Vamos fazer o vermelho ficar rosa
Simone de Beauvoir, filósofa francesa que despertou a ira da ala conservadora ao ter um pensamento citado numa das questões do Enem (Exame Nacional do Ensino Médio), escreveu que “é horrível assistir à agonia de uma esperança”. Após analisar o “Mapa da Violência 2015 - Homicídio de Mulheres no Brasil”, que reúne dados oficiais municipais, estaduais e nacionais sobre mortes femininas no país, cheguei à conclusão de que é ainda pior ruminar essa ansiedade sem lutar para que nossos sonhos de igualdade e justiça social se tornem realidade.

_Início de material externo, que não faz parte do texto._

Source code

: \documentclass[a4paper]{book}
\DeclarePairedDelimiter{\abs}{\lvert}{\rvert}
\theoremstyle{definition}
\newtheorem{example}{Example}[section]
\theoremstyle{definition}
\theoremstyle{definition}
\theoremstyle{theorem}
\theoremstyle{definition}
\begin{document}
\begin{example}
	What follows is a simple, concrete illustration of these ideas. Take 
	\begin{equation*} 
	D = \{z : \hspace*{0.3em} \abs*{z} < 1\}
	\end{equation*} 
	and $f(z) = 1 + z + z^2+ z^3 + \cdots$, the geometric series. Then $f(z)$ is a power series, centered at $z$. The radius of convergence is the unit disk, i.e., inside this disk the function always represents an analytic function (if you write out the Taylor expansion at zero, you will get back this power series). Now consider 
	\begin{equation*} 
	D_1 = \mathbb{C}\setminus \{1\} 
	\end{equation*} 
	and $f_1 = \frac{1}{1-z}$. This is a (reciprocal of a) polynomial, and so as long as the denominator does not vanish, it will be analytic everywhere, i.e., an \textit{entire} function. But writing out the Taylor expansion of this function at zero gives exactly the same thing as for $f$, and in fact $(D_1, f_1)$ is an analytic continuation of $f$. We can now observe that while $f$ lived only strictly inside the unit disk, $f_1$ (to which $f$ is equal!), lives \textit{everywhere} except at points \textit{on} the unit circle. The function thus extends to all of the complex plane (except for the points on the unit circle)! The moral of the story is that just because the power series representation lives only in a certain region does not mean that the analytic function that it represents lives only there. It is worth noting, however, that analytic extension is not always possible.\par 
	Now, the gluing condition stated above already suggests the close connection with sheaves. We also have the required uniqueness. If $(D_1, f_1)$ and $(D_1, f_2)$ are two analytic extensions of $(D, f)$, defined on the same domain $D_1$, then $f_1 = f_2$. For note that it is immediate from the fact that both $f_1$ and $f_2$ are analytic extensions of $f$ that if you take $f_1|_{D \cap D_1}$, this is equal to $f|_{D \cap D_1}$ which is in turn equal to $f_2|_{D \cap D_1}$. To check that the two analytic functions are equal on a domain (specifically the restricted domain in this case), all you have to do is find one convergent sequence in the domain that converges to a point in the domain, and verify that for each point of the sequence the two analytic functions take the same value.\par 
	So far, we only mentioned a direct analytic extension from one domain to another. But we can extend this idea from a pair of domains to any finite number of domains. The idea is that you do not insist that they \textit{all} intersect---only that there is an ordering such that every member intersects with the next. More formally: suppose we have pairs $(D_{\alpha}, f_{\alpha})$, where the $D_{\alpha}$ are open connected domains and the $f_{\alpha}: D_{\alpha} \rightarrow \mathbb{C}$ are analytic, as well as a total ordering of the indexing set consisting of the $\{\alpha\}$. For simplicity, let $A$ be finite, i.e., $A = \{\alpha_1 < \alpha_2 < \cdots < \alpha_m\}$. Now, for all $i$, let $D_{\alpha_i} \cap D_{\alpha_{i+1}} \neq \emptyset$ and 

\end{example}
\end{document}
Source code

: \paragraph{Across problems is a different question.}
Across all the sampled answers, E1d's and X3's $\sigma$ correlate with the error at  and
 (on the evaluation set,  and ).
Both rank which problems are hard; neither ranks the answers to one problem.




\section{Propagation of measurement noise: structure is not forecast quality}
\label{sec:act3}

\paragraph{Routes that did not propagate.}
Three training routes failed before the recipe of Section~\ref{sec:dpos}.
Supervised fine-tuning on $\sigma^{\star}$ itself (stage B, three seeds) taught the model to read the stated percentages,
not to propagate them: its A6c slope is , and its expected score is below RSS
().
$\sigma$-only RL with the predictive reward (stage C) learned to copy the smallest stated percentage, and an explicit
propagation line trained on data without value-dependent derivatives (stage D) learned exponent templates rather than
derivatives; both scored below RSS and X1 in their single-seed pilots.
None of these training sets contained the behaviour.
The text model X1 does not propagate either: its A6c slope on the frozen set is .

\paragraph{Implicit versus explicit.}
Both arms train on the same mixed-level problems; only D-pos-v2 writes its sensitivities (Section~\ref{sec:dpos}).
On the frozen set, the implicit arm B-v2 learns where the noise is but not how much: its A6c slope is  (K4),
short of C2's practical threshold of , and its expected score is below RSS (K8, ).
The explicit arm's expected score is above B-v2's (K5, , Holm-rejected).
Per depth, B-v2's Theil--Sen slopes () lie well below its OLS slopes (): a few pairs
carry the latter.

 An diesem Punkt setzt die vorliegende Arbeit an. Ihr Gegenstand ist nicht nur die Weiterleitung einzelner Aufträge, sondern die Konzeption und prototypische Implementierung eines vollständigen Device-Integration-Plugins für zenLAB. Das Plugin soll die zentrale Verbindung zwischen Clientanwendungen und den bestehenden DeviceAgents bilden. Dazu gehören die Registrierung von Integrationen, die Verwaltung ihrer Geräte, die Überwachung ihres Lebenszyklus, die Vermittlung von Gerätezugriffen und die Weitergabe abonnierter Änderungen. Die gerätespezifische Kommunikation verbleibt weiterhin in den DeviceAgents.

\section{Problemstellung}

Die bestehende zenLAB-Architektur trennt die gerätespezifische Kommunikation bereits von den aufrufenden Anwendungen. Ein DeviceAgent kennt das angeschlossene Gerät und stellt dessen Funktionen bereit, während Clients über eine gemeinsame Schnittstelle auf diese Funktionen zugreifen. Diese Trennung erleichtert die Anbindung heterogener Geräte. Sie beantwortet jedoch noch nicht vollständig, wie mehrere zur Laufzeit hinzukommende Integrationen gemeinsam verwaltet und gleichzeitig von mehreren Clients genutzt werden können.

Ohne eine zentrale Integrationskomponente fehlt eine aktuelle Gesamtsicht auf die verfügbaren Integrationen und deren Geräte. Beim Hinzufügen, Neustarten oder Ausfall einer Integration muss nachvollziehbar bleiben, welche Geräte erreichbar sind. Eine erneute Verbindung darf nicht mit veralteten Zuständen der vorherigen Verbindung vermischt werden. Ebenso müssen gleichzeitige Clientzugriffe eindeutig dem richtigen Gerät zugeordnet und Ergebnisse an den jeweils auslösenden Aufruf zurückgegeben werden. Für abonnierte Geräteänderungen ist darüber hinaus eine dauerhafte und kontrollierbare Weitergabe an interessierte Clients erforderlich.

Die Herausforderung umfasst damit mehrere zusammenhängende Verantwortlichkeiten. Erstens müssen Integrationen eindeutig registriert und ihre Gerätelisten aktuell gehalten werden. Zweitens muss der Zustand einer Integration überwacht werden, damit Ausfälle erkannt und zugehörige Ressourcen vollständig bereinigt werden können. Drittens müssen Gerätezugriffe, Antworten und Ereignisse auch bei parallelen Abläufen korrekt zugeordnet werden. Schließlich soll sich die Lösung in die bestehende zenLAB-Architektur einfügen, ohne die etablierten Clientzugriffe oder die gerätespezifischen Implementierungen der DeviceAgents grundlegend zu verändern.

Segundo o estudo elaborado pelo argentino Julio Jacobo Waiselfisz, mais de 106 mil mulheres foram assassinadas no país entre 1980 e 2013, último ano levado em conta no levantamento, quando foi registrada uma média de 13 homicídios por dia. Jovens, negras e que vivem na periferia de pequenas, médias e grandes cidades são as principais vítimas de algozes que, na maioria das vezes, estão sob o mesmo teto e dividem a mesma cama – de acordo com a publicação, 50,3% dos crimes são cometidos por familiares, sendo que 33,2% dos homicidas são companheiros ou ex-parceiros.
O trabalho publicado na última segunda-feira corrobora nossos dilemas sociais e ratifica a necessidade urgente de nos armarmos em quatro grandes frentes para o enfrentamento desse gravíssimo problema. Avançamos muito nas últimas décadas, mas ainda há muito o que fazer. Para trocar o vermelho do mapa pelo rosa, temos de continuar trabalhando na ampliação de políticas públicas em defesa das mulheres, zelar pelo pleno cumprimento de leis fundamentais como a Maria da Penha e a do feminicídio (lei 13.104/2015), que classifica como hediondos crimes determinados pelo gênero, lutar por um ensino universal de qualidade com incorporação de valores humanitários, além de aumentar nossa participação na tomada de decisões.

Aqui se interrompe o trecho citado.